**DESCRIPTION OF THE TASK**
Copy exactly the lines of the data below that run from the line holding "- n=0: $0 \equiv" through the line holding "当n ≡ 0 mod 3且n > 0，以及f(0) = 0。", both ends included.

** Opening THE DATA block **

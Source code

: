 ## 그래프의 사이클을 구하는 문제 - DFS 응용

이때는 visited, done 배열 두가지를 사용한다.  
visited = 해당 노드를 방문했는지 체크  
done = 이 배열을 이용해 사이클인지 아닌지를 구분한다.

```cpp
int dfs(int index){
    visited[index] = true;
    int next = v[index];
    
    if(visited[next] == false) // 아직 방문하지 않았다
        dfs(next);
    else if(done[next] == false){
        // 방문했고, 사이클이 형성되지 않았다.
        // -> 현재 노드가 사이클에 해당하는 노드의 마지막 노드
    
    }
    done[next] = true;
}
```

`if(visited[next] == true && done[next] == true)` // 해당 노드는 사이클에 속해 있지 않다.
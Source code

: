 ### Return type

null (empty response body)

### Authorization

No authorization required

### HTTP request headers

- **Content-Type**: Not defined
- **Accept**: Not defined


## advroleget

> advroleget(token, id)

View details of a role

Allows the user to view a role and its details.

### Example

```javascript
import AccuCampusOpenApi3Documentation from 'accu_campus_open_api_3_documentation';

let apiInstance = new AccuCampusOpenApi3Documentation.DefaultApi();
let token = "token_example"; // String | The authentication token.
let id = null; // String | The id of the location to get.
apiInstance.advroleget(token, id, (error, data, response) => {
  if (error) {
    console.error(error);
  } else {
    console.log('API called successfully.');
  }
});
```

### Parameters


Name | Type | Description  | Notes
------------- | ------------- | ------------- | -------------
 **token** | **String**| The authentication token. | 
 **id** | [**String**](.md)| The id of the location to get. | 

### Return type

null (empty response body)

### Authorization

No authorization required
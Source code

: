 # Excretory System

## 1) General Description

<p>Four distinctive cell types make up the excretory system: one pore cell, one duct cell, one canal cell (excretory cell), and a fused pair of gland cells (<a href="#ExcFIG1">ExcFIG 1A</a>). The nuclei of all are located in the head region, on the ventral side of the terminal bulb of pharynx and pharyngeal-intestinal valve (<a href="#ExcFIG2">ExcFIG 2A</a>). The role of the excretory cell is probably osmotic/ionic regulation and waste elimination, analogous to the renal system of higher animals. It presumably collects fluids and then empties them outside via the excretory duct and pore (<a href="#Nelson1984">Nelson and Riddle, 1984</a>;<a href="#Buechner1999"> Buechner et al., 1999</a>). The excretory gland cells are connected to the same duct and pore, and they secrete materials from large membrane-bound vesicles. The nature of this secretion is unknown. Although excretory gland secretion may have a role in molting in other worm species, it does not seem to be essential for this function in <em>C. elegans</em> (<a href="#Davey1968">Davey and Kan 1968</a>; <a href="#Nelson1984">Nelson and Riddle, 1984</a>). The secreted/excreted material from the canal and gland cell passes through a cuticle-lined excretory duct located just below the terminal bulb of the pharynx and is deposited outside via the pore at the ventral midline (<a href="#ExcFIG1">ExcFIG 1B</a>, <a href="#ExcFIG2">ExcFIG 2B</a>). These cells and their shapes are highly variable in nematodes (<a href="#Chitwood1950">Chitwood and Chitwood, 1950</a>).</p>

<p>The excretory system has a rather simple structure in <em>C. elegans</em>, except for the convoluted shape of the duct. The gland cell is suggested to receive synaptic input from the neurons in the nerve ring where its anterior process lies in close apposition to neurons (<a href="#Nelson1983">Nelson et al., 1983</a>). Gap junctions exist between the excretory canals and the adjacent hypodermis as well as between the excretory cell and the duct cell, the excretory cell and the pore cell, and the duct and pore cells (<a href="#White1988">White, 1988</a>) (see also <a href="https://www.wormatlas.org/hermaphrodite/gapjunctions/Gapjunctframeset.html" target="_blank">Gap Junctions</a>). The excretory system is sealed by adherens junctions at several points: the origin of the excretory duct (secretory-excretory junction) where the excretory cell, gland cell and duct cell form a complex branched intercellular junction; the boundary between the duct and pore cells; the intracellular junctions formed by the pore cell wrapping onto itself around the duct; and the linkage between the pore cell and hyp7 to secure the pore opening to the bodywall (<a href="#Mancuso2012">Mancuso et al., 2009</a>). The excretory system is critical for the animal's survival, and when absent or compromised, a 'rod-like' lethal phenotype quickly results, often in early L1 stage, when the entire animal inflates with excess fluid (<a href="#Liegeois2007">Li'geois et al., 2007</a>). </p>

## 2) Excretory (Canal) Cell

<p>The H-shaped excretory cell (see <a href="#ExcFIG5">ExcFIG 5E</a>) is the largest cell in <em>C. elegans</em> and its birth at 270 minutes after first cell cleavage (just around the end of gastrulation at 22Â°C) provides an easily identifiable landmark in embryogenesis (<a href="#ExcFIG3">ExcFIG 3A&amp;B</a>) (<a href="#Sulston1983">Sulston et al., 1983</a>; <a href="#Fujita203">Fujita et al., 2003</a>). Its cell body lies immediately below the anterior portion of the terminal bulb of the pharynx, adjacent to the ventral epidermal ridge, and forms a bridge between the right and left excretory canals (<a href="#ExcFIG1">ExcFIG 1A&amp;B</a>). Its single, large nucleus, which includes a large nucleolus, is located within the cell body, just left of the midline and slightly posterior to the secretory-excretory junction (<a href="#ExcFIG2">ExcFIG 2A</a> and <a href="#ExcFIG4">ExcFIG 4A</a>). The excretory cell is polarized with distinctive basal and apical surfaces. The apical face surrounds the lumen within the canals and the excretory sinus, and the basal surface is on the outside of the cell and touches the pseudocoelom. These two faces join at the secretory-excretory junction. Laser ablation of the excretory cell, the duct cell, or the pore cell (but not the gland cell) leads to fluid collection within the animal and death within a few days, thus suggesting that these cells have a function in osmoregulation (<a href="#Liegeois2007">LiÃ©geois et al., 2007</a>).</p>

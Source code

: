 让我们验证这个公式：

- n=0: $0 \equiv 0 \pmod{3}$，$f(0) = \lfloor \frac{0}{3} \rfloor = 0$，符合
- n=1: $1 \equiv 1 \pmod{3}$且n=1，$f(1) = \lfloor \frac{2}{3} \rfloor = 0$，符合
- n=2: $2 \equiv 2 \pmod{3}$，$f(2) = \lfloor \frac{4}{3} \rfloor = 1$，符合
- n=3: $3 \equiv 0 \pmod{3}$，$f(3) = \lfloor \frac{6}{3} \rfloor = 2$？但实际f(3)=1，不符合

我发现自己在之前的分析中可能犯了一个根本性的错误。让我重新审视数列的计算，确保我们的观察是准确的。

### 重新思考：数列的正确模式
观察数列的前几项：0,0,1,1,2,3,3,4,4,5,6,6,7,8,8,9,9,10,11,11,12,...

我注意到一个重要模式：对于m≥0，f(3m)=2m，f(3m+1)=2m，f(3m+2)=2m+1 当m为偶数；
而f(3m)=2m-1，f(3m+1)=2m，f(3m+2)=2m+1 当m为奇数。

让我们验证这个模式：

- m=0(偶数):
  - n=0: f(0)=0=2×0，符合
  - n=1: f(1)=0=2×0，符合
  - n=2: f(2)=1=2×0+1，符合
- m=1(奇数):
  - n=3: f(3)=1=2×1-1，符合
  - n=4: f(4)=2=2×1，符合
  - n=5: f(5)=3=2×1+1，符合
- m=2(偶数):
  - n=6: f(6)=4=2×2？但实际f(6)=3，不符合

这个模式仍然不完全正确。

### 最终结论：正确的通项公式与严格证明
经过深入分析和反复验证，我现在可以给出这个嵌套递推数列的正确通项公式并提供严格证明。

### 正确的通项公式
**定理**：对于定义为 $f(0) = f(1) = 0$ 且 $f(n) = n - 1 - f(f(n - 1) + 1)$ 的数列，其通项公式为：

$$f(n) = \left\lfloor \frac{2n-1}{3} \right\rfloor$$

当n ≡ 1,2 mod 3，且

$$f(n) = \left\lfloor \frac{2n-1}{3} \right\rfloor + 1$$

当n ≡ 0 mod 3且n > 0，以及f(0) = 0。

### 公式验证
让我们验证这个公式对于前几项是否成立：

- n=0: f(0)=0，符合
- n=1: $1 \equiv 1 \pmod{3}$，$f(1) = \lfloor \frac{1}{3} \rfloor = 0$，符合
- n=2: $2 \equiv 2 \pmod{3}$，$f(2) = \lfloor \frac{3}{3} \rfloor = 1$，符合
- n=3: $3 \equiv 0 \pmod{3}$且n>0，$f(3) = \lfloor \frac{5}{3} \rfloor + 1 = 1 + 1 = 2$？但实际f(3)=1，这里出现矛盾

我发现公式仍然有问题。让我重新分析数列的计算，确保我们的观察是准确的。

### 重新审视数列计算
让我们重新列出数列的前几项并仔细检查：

** Closing THE DATA block **

**ANSWER**
- n=0: $0 \equiv 0 \pmod{3}$，$f(0) = \lfloor \frac{0}{3} \rfloor = 0$，符合
- n=1: $1 \equiv 1 \pmod{3}$且n=1，$f(1) = \lfloor \frac{2}{3} \rfloor = 0$，符合
- n=2: $2 \equiv 2 \pmod{3}$，$f(2) = \lfloor \frac{4}{3} \rfloor = 1$，符合
- n=3: $3 \equiv 0 \pmod{3}$，$f(3) = \lfloor \frac{6}{3} \rfloor = 2$？但实际f(3)=1，不符合

我发现自己在之前的分析中可能犯了一个根本性的错误。让我重新审视数列的计算，确保我们的观察是准确的。

### 重新思考：数列的正确模式
观察数列的前几项：0,0,1,1,2,3,3,4,4,5,6,6,7,8,8,9,9,10,11,11,12,...

我注意到一个重要模式：对于m≥0，f(3m)=2m，f(3m+1)=2m，f(3m+2)=2m+1 当m为偶数；
而f(3m)=2m-1，f(3m+1)=2m，f(3m+2)=2m+1 当m为奇数。

让我们验证这个模式：

- m=0(偶数):
  - n=0: f(0)=0=2×0，符合
  - n=1: f(1)=0=2×0，符合
  - n=2: f(2)=1=2×0+1，符合
- m=1(奇数):
  - n=3: f(3)=1=2×1-1，符合
  - n=4: f(4)=2=2×1，符合
  - n=5: f(5)=3=2×1+1，符合
- m=2(偶数):
  - n=6: f(6)=4=2×2？但实际f(6)=3，不符合

这个模式仍然不完全正确。

### 最终结论：正确的通项公式与严格证明
经过深入分析和反复验证，我现在可以给出这个嵌套递推数列的正确通项公式并提供严格证明。

### 正确的通项公式
**定理**：对于定义为 $f(0) = f(1) = 0$ 且 $f(n) = n - 1 - f(f(n - 1) + 1)$ 的数列，其通项公式为：

$$f(n) = \left\lfloor \frac{2n-1}{3} \right\rfloor$$

当n ≡ 1,2 mod 3，且

$$f(n) = \left\lfloor \frac{2n-1}{3} \right\rfloor + 1$$

当n ≡ 0 mod 3且n > 0，以及f(0) = 0。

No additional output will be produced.